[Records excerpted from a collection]
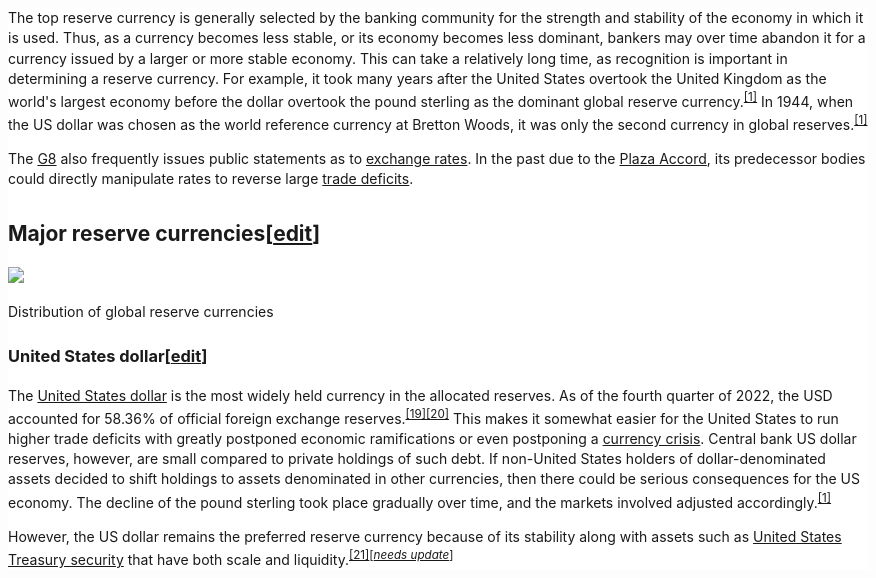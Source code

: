 The top reserve currency is generally selected by the banking community for the strength and stability of the economy in which it is used. Thus, as a currency becomes less stable, or its economy becomes less dominant, bankers may over time abandon it for a currency issued by a larger or more stable economy. This can take a relatively long time, as recognition is important in determining a reserve currency. For example, it took many years after the United States overtook the United Kingdom as the world's largest economy before the dollar overtook the pound sterling as the dominant global reserve currency.<sup id="cite_ref-Schenk_2009_1-1"><a href="https://en.wikipedia.org/wiki/Reserve_currency#cite_note-Schenk_2009-1">[1]</a></sup> In 1944, when the US dollar was chosen as the world reference currency at Bretton Woods, it was only the second currency in global reserves.<sup id="cite_ref-Schenk_2009_1-2"><a href="https://en.wikipedia.org/wiki/Reserve_currency#cite_note-Schenk_2009-1">[1]</a></sup>

The [G8](https://en.wikipedia.org/wiki/G8 "G8") also frequently issues public statements as to [exchange rates](https://en.wikipedia.org/wiki/Exchange_rates "Exchange rates"). In the past due to the [Plaza Accord](https://en.wikipedia.org/wiki/Plaza_Accord "Plaza Accord"), its predecessor bodies could directly manipulate rates to reverse large [trade deficits](https://en.wikipedia.org/wiki/Trade_deficit "Trade deficit").

## Major reserve currencies\[[edit](https://en.wikipedia.org/w/index.php?title=Reserve_currency&action=edit&section=4 "Edit section: Major reserve currencies")\]

[![](https://upload.wikimedia.org/wikipedia/commons/thumb/a/a7/Global_Reserve_Currencies.png/280px-Global_Reserve_Currencies.png)](https://en.wikipedia.org/wiki/File:Global_Reserve_Currencies.png)

Distribution of global reserve currencies

### United States dollar\[[edit](https://en.wikipedia.org/w/index.php?title=Reserve_currency&action=edit&section=5 "Edit section: United States dollar")\]

The [United States dollar](https://en.wikipedia.org/wiki/United_States_dollar "United States dollar") is the most widely held currency in the allocated reserves. As of the fourth quarter of 2022, the USD accounted for 58.36% of official foreign exchange reserves.<sup id="cite_ref-19"><a href="https://en.wikipedia.org/wiki/Reserve_currency#cite_note-19">[19]</a></sup><sup id="cite_ref-20"><a href="https://en.wikipedia.org/wiki/Reserve_currency#cite_note-20">[20]</a></sup> This makes it somewhat easier for the United States to run higher trade deficits with greatly postponed economic ramifications or even postponing a [currency crisis](https://en.wikipedia.org/wiki/Currency_crisis "Currency crisis"). Central bank US dollar reserves, however, are small compared to private holdings of such debt. If non-United States holders of dollar-denominated assets decided to shift holdings to assets denominated in other currencies, then there could be serious consequences for the US economy. The decline of the pound sterling took place gradually over time, and the markets involved adjusted accordingly.<sup id="cite_ref-Schenk_2009_1-3"><a href="https://en.wikipedia.org/wiki/Reserve_currency#cite_note-Schenk_2009-1">[1]</a></sup>

However, the US dollar remains the preferred reserve currency because of its stability along with assets such as [United States Treasury security](https://en.wikipedia.org/wiki/United_States_Treasury_security "United States Treasury security") that have both scale and liquidity.<sup id="cite_ref-21"><a href="https://en.wikipedia.org/wiki/Reserve_currency#cite_note-21">[21]</a></sup><sup>[<i><a href="https://en.wikipedia.org/wiki/Wikipedia:Manual_of_Style/Dates_and_numbers#Chronological_items" title="Wikipedia:Manual of Style/Dates and numbers"><span title="source dated 2010 (November 2023)">needs update</span></a></i>]</sup>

# Aim of the exercise
Look through the entries, and return every line that the word "index" appears in.

# Response area
## Major reserve currencies\[[edit](https://en.wikipedia.org/w/index.php?title=Reserve_currency&action=edit&section=4 "Edit section: Major reserve currencies")\]
### United States dollar\[[edit](https://en.wikipedia.org/w/index.php?title=Reserve_currency&action=edit&section=5 "Edit section: United States dollar")\]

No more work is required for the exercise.